"An Introduction to the Force-Velocity Curve and its Applications" is the first blog in a six-week series regarding the force-velocity curve. The initial post will give insight into what the force-velocity curve is, different sections of the curve, and how it applies to training athletes. Subsequent posts will break down each section of the curve and how to train for that specific training goal.
The force-velocity curve is not so much a training method or modality, rather it is a graph that charts the inverse relationship between force and velocity. It is commonly observed in any weight room that the more weight you put on the bar the slower it moves; the opposite is often true the less weight the faster it moves. This is the force-velocity curve in its most basic form, sports scientists were able to plot points on a graph regarding a bar's velocity compared to the force produced by an athlete. Thus, the force-velocity curve was created.
On the force-velocity curve, there are five commonly recognized training zones. The zones include max strength, strength- speed, power, speed-strength, and max velocity. Each zone has its respective 1RM max percentages, these can range from upwards of 90% of an athlete's 1RM to below 30%. For a more in-depth breakdown of training, zones click the link below.
Download The Force-Velocity Curve Breakdown
The force-velocity curve is important because understanding each training zone allows a better program to be set into action. Understanding the qualities needed for on-field sports performance then evaluating where they fall on the force-velocity curve is the first step to training an athlete. Then a coach must take the proper steps to develop these qualities. Often athletes will have deficiencies in one training zone. Coaches must be able to identify this weakness and determine if this zone is imperative to sport performance. If so, a coach should take steps to improve the deficient zone, thus hoping to increase on-field performance.

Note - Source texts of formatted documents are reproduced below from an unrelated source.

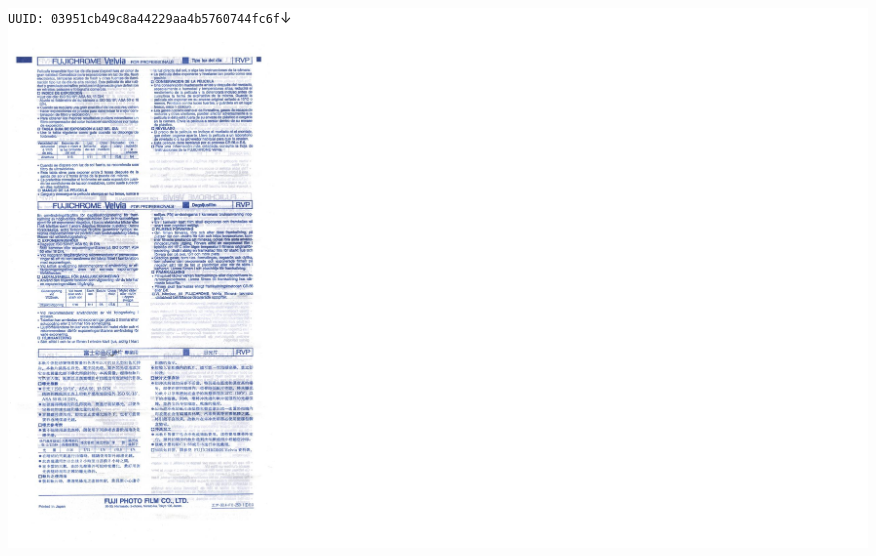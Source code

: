 
`UUID: 03951cb49c8a44229aa4b5760744fc6f`↓

<a href="./archive/00044_002.jpg">
	<img src="./lowres/00044_002.jpg" alt="Fujifilm Velvia 35mm film box leaflet" loading="lazy" height="500" />
</a>
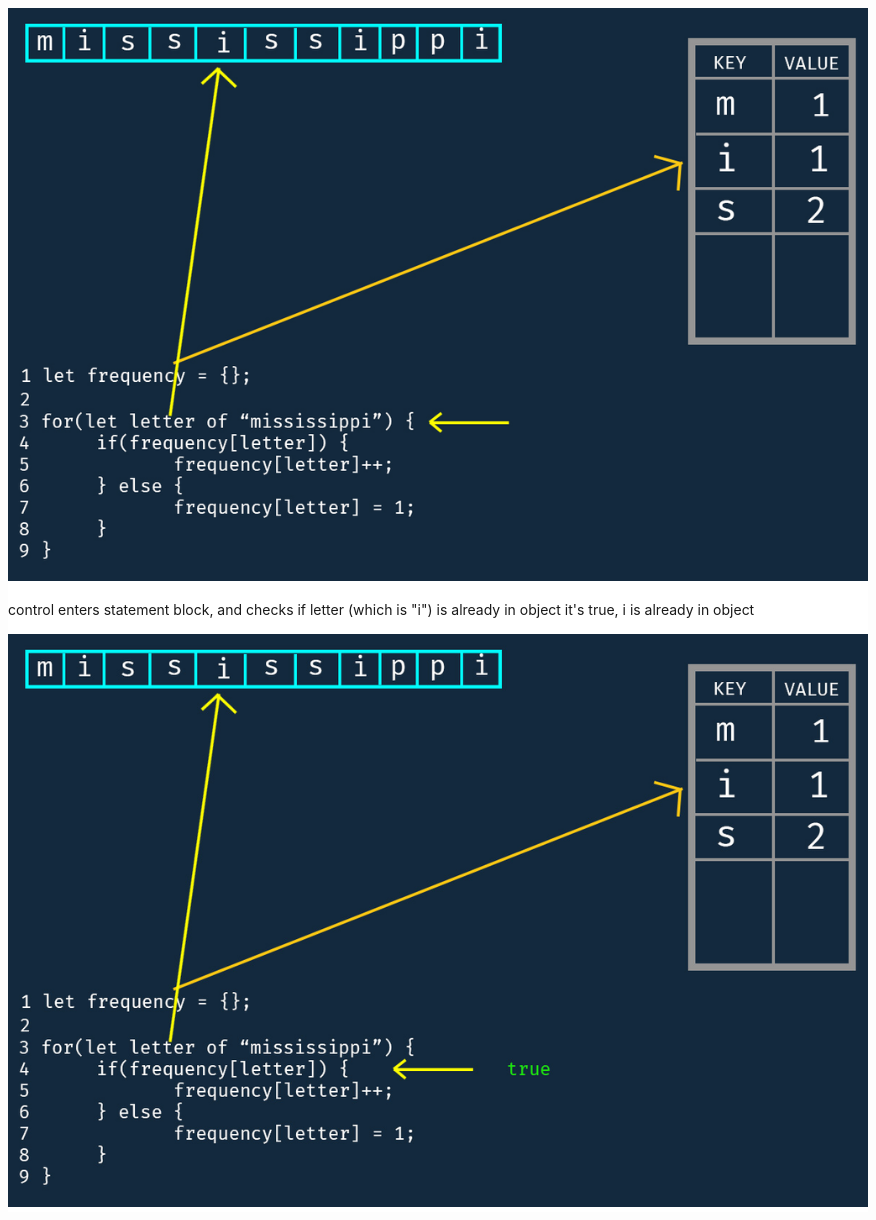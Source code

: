 ![](./images/for-of-loops/loop-string-28.jpg)

control enters statement block, and checks if letter (which is "i") is already in object it's true, i is already in object

![](./images/for-of-loops/loop-string-29.jpg)
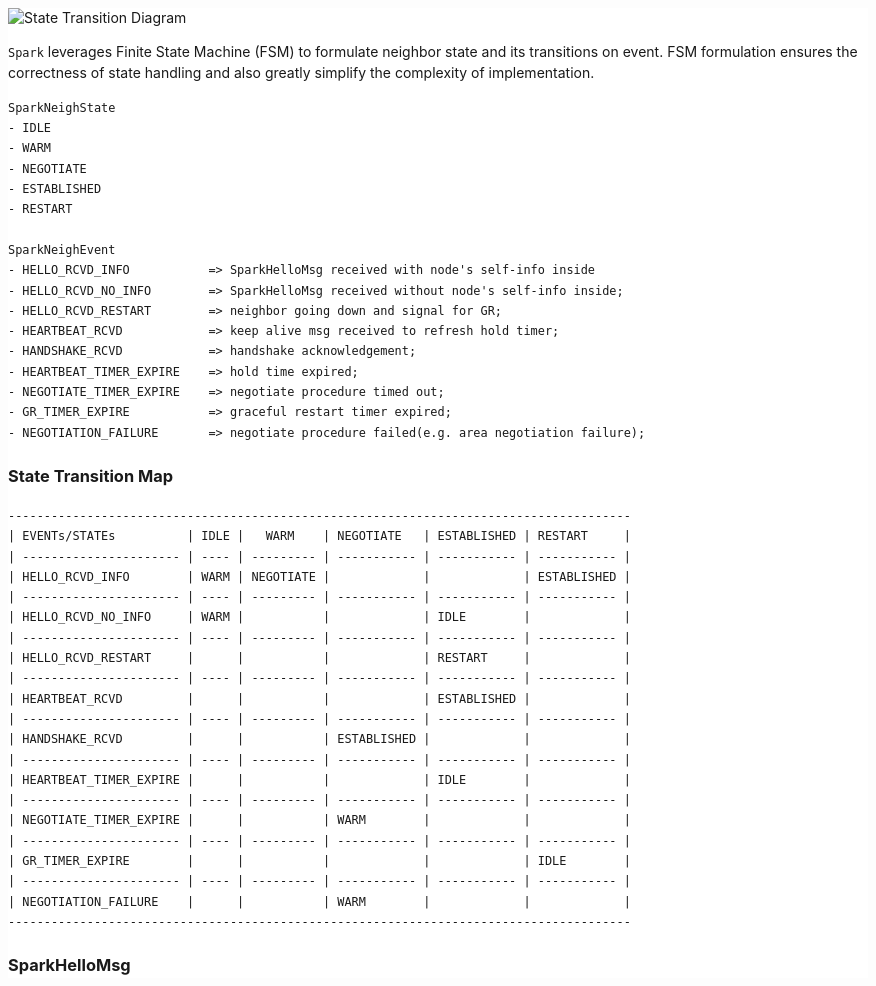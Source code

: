 ![State Transition Diagram](https://user-images.githubusercontent.com/51382140/90571412-899e7b00-e166-11ea-97bd-419b493846cf.png)

`Spark` leverages Finite State Machine (FSM) to formulate neighbor state and its
transitions on event. FSM formulation ensures the correctness of state handling
and also greatly simplify the complexity of implementation.

```
SparkNeighState
- IDLE
- WARM
- NEGOTIATE
- ESTABLISHED
- RESTART

SparkNeighEvent
- HELLO_RCVD_INFO           => SparkHelloMsg received with node's self-info inside
- HELLO_RCVD_NO_INFO        => SparkHelloMsg received without node's self-info inside;
- HELLO_RCVD_RESTART        => neighbor going down and signal for GR;
- HEARTBEAT_RCVD            => keep alive msg received to refresh hold timer;
- HANDSHAKE_RCVD            => handshake acknowledgement;
- HEARTBEAT_TIMER_EXPIRE    => hold time expired;
- NEGOTIATE_TIMER_EXPIRE    => negotiate procedure timed out;
- GR_TIMER_EXPIRE           => graceful restart timer expired;
- NEGOTIATION_FAILURE       => negotiate procedure failed(e.g. area negotiation failure);
```

### State Transition Map

```
---------------------------------------------------------------------------------------
| EVENTs/STATEs          | IDLE |   WARM    | NEGOTIATE   | ESTABLISHED | RESTART     |
| ---------------------- | ---- | --------- | ----------- | ----------- | ----------- |
| HELLO_RCVD_INFO        | WARM | NEGOTIATE |             |             | ESTABLISHED |
| ---------------------- | ---- | --------- | ----------- | ----------- | ----------- |
| HELLO_RCVD_NO_INFO     | WARM |           |             | IDLE        |             |
| ---------------------- | ---- | --------- | ----------- | ----------- | ----------- |
| HELLO_RCVD_RESTART     |      |           |             | RESTART     |             |
| ---------------------- | ---- | --------- | ----------- | ----------- | ----------- |
| HEARTBEAT_RCVD         |      |           |             | ESTABLISHED |             |
| ---------------------- | ---- | --------- | ----------- | ----------- | ----------- |
| HANDSHAKE_RCVD         |      |           | ESTABLISHED |             |             |
| ---------------------- | ---- | --------- | ----------- | ----------- | ----------- |
| HEARTBEAT_TIMER_EXPIRE |      |           |             | IDLE        |             |
| ---------------------- | ---- | --------- | ----------- | ----------- | ----------- |
| NEGOTIATE_TIMER_EXPIRE |      |           | WARM        |             |             |
| ---------------------- | ---- | --------- | ----------- | ----------- | ----------- |
| GR_TIMER_EXPIRE        |      |           |             |             | IDLE        |
| ---------------------- | ---- | --------- | ----------- | ----------- | ----------- |
| NEGOTIATION_FAILURE    |      |           | WARM        |             |             |
---------------------------------------------------------------------------------------
```

### SparkHelloMsg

Understanding the force-velocity curve is imperative to training high-performance athletes. Because when in its simplest form training athletes is all about shifting the curve to the right on the graph as much as possible. When the curve shifts to the right the athlete is producing more force at higher velocities. Which is the goal when training athletes. Additionally, understanding the force-velocity curve allows for better insight when building an athlete's program. For example, a track and field sprinter who has elite strength levels but only average sprint times may benefit from more training in the speed- strength and max velocity range. However, the opposite may be true for a football player who runs an elite 40-yard dash but who owns average strength numbers. Overall, training methods should always be determined by an athlete's goal and current numbers. Understanding the force-velocity curve allows a trainer to be more efficient when building an athlete's program and ensures maximum transfer to sports performance.
Walker, Owen. "Force-Velocity Curve." Science for Sport, 3 Apr. 2019, www.scienceforsport.com/force-velocity-curve/.